▼

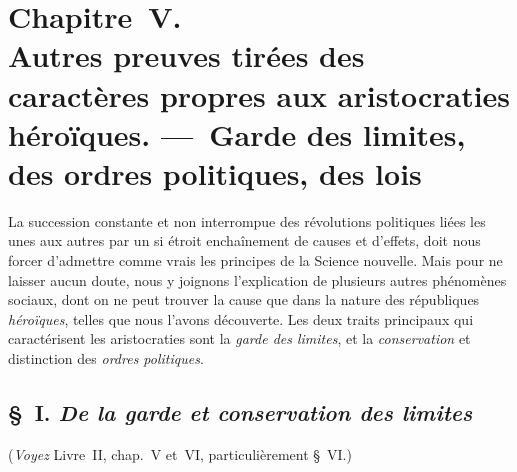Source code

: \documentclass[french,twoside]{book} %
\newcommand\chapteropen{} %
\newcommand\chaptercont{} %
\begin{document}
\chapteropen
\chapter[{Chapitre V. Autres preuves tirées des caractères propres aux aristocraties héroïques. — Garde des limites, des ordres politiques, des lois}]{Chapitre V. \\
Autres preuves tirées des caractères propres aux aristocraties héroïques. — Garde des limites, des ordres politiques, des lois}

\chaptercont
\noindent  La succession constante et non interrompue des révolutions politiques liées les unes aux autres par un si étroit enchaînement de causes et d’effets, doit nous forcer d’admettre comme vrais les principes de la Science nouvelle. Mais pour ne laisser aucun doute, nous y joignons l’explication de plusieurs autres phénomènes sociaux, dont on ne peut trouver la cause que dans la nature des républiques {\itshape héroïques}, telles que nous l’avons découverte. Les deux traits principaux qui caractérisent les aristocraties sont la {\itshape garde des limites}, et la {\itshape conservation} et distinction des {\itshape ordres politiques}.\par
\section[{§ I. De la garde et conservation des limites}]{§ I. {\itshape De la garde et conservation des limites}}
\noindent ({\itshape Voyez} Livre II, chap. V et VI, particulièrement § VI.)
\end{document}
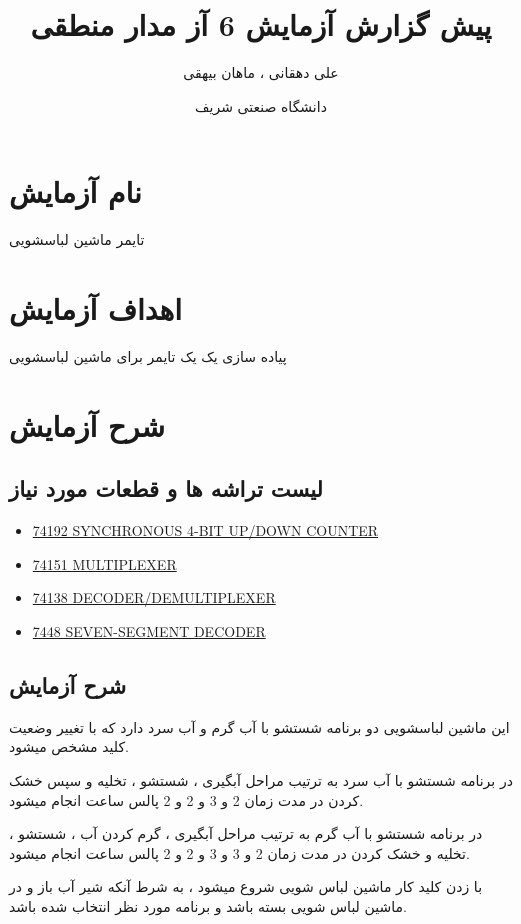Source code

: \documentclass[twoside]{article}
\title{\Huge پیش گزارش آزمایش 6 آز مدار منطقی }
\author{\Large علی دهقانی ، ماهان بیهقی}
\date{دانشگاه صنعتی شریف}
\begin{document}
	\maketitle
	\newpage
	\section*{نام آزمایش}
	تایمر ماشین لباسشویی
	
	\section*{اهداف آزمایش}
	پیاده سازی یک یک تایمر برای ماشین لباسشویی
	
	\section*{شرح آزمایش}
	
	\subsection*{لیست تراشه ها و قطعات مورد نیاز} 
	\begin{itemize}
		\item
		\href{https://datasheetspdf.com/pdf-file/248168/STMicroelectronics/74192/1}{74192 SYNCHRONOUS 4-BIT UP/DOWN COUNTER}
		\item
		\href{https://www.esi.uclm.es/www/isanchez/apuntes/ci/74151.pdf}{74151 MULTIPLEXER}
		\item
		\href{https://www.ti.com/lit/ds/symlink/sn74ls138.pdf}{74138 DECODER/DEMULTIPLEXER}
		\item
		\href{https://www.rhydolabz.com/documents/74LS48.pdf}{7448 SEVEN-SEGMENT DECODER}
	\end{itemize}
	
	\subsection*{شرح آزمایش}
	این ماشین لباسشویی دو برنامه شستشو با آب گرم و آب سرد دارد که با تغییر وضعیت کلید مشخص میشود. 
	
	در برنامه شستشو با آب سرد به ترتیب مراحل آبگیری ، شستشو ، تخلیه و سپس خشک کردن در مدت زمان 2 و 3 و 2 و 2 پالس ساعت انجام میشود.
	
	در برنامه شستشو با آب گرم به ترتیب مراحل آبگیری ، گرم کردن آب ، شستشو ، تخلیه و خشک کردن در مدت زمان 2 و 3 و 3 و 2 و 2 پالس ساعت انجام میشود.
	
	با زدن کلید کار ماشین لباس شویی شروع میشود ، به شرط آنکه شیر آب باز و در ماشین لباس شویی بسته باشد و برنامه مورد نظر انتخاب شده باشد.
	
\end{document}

▲
▼

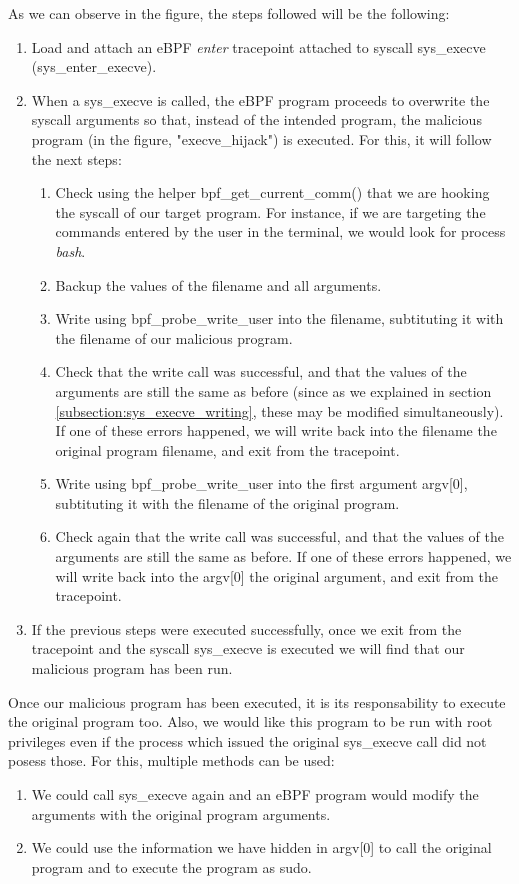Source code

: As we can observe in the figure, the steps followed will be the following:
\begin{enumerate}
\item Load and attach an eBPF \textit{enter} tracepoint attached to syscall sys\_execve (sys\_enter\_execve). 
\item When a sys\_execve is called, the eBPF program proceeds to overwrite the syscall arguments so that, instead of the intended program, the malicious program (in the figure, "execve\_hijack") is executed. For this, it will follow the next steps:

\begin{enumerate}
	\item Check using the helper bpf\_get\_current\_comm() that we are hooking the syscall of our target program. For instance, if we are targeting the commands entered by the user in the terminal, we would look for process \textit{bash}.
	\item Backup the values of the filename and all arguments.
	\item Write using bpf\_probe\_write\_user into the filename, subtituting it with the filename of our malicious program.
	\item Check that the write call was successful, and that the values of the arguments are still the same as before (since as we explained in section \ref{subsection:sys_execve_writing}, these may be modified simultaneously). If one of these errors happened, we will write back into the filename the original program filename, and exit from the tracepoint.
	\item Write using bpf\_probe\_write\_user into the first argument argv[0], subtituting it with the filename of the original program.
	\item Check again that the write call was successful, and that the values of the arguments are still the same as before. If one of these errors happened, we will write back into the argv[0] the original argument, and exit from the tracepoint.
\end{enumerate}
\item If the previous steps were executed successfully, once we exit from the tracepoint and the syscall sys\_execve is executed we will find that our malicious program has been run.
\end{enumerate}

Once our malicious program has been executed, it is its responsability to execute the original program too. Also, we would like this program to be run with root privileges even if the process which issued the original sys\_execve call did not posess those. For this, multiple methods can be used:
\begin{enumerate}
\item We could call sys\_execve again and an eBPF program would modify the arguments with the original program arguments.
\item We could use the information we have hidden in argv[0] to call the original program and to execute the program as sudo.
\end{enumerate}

▲
▼

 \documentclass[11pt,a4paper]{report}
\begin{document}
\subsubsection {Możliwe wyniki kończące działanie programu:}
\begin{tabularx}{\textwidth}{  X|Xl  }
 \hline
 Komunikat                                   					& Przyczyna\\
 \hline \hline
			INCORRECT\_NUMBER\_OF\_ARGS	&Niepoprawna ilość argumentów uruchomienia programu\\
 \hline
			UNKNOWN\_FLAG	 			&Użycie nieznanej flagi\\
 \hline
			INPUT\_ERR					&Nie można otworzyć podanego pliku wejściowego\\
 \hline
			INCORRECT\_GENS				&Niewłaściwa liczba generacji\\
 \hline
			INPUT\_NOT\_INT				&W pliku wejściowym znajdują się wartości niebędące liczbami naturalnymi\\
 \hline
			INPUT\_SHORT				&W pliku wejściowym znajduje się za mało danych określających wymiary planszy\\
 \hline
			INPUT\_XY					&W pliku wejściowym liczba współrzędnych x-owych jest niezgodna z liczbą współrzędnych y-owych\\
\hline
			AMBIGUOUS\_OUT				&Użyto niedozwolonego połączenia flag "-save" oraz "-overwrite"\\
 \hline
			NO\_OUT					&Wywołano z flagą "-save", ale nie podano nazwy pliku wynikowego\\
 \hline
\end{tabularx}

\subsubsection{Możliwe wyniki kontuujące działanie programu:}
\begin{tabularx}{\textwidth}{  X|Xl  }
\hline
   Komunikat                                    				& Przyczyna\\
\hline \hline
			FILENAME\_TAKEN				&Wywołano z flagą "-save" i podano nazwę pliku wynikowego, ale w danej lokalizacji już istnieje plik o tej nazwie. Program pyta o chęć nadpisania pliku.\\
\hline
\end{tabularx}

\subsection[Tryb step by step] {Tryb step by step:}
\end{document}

▲

▶ [Work item] Go line by line through the records above and copy each one containing "subtituting".

▶ [Reply]
	\item Write using bpf\_probe\_write\_user into the filename, subtituting it with the filename of our malicious program.
	\item Write using bpf\_probe\_write\_user into the first argument argv[0], subtituting it with the filename of the original program.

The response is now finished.